I instantly became sober and surprise at the same time from what I was hearing. Thereon, she went on ranting with nasty things about JANE JANE. She further threatened to expose our “illicit” relationship to Jane’s fiancé.
Upon hearing that Jane Jane has a fiancé my heart immediately skip a beat, but I brushed it aside nonetheless with imbedded suspicion. Did she lied to me, I pondered.
With sobs over the phone Mary, Mary told me how Liberian Men are “useless dogs”, and how she was testing my professed love for her that was why she played hard to get because she didn’t want me to get her so easily.
Additionally, she explained that she had no future with the marry man she was dating, but I impatiently gave in so easily, blah, blah, blah. I was so astonished at what I was hearing.
Little did I know both girls were friends.
One the other hand, JANE JANE who got wind of Mary Mary’s rants against her upon my quest to ascertain the truism, also didn’t take kindly to that. She immediately rang her and went ballistic with hell out threat to expose her seeming “affairs” with me to her marry man also.
I got caught up between the venomous claws of both ladies as their rancor became so intense as time unfolded. At the end I decided to quit my friendship and, or relationship with both of them.
Fast forward: on NEW YEAR’S DAY, 2014, I went on Thinker’s Village beach, a block away from my residence whereat I shared pleasantries with some old and new friends. We consumed several bottles of Heineken beer and other beverages as our way of welcoming 2014.
However, around sunset a friend called and told me he was on Barnes Beach, next to Thinker’s. I bided and wished my other pals a happy new year and departed.
While taking a stroll to Barnes Beach, the Heineken beer started taking a toll on me. So I decided to unleash the unwanted out of my system on the nearby tulip grass.

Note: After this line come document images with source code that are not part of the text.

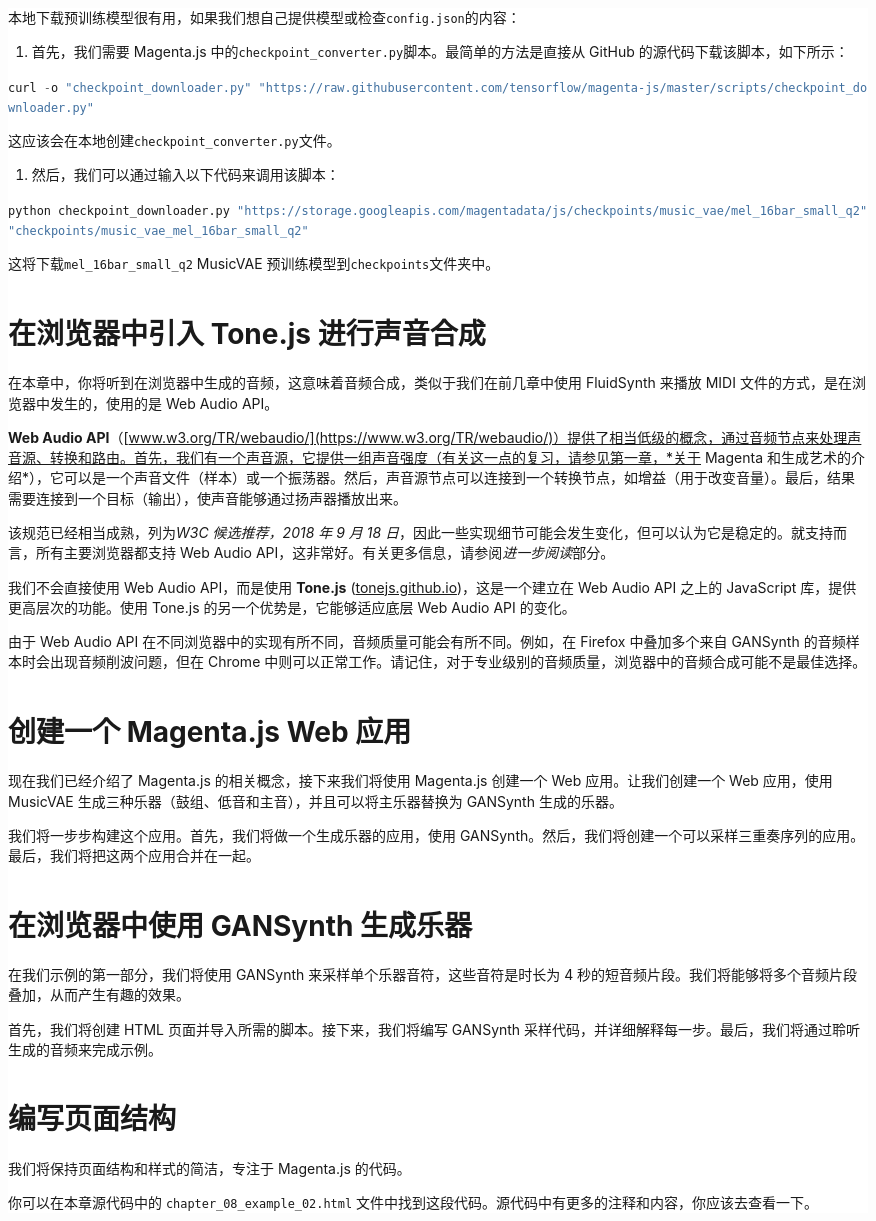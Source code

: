 本地下载预训练模型很有用，如果我们想自己提供模型或检查`config.json`的内容：

1.  首先，我们需要 Magenta.js 中的`checkpoint_converter.py`脚本。最简单的方法是直接从 GitHub 的源代码下载该脚本，如下所示：

```py
curl -o "checkpoint_downloader.py" "https://raw.githubusercontent.com/tensorflow/magenta-js/master/scripts/checkpoint_downloader.py"
```

这应该会在本地创建`checkpoint_converter.py`文件。

1.  然后，我们可以通过输入以下代码来调用该脚本：

```py
python checkpoint_downloader.py "https://storage.googleapis.com/magentadata/js/checkpoints/music_vae/mel_16bar_small_q2" "checkpoints/music_vae_mel_16bar_small_q2"
```

这将下载`mel_16bar_small_q2` MusicVAE 预训练模型到`checkpoints`文件夹中。

# 在浏览器中引入 Tone.js 进行声音合成

在本章中，你将听到在浏览器中生成的音频，这意味着音频合成，类似于我们在前几章中使用 FluidSynth 来播放 MIDI 文件的方式，是在浏览器中发生的，使用的是 Web Audio API。

**Web Audio API**（[www.w3.org/TR/webaudio/](https://www.w3.org/TR/webaudio/)）提供了相当低级的概念，通过音频节点来处理声音源、转换和路由。首先，我们有一个声音源，它提供一组声音强度（有关这一点的复习，请参见第一章，*关于 Magenta 和生成艺术的介绍*），它可以是一个声音文件（样本）或一个振荡器。然后，声音源节点可以连接到一个转换节点，如增益（用于改变音量）。最后，结果需要连接到一个目标（输出），使声音能够通过扬声器播放出来。

该规范已经相当成熟，列为*W3C 候选推荐，2018 年 9 月 18 日*，因此一些实现细节可能会发生变化，但可以认为它是稳定的。就支持而言，所有主要浏览器都支持 Web Audio API，这非常好。有关更多信息，请参阅*进一步阅读*部分。

我们不会直接使用 Web Audio API，而是使用 **Tone.js** ([tonejs.github.io](https://tonejs.github.io/))，这是一个建立在 Web Audio API 之上的 JavaScript 库，提供更高层次的功能。使用 Tone.js 的另一个优势是，它能够适应底层 Web Audio API 的变化。

由于 Web Audio API 在不同浏览器中的实现有所不同，音频质量可能会有所不同。例如，在 Firefox 中叠加多个来自 GANSynth 的音频样本时会出现音频削波问题，但在 Chrome 中则可以正常工作。请记住，对于专业级别的音频质量，浏览器中的音频合成可能不是最佳选择。

# 创建一个 Magenta.js Web 应用

现在我们已经介绍了 Magenta.js 的相关概念，接下来我们将使用 Magenta.js 创建一个 Web 应用。让我们创建一个 Web 应用，使用 MusicVAE 生成三种乐器（鼓组、低音和主音），并且可以将主乐器替换为 GANSynth 生成的乐器。

我们将一步步构建这个应用。首先，我们将做一个生成乐器的应用，使用 GANSynth。然后，我们将创建一个可以采样三重奏序列的应用。最后，我们将把这两个应用合并在一起。

# 在浏览器中使用 GANSynth 生成乐器

在我们示例的第一部分，我们将使用 GANSynth 来采样单个乐器音符，这些音符是时长为 4 秒的短音频片段。我们将能够将多个音频片段叠加，从而产生有趣的效果。

首先，我们将创建 HTML 页面并导入所需的脚本。接下来，我们将编写 GANSynth 采样代码，并详细解释每一步。最后，我们将通过聆听生成的音频来完成示例。

# 编写页面结构

我们将保持页面结构和样式的简洁，专注于 Magenta.js 的代码。

你可以在本章源代码中的 `chapter_08_example_02.html` 文件中找到这段代码。源代码中有更多的注释和内容，你应该去查看一下。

I gradually moved deeper into the grass to avoid onlookers from catching a glance at me while I unleash the beer contents.
Satisfied that I was well positioned, and no sooner did I unzipped my pants I began to hear moans of romantic sounds just about a stone throw from where I stood.
I immediately took a quick side glance in the direction. Thereat, I faintly saw two ladies at it devouring themselves out of the world as seen in the movies.
And then I noticed that the moaning sound came from the one laying under enjoying every moment of the strokes from the one atop.
Curiosity got a better hold of me, and once again I took a second glance with the aim of having an eye feast at the expense of the two love birds.
Astonishingly, I sighted a familiar figure which made me to move very closer. HOLY SATAN! I YELLED. Both ladies upon seeing me immediately detached from themselves and then when I finally saw what I saw I fled the scene backwards!
Lo, and behold MARY MARY and JANE JANE were opposite sex lovers and were making love in the tulip grass
As l fled backwards in a confused state of mind, I began uttering strange words to myself. Unknowingly my strides had thrust me a lil inwards the sea until the waves swept me off balance before I regained my COMPOSURE and then I immediately headed back ashore.
Otherwise I would have drowned!
While sitting ashore in awe with reminiscence, I saw both ladies in clinched hands heading out of the beach.
So that was what the whole scenario was all about I finally realized. What a complete facade!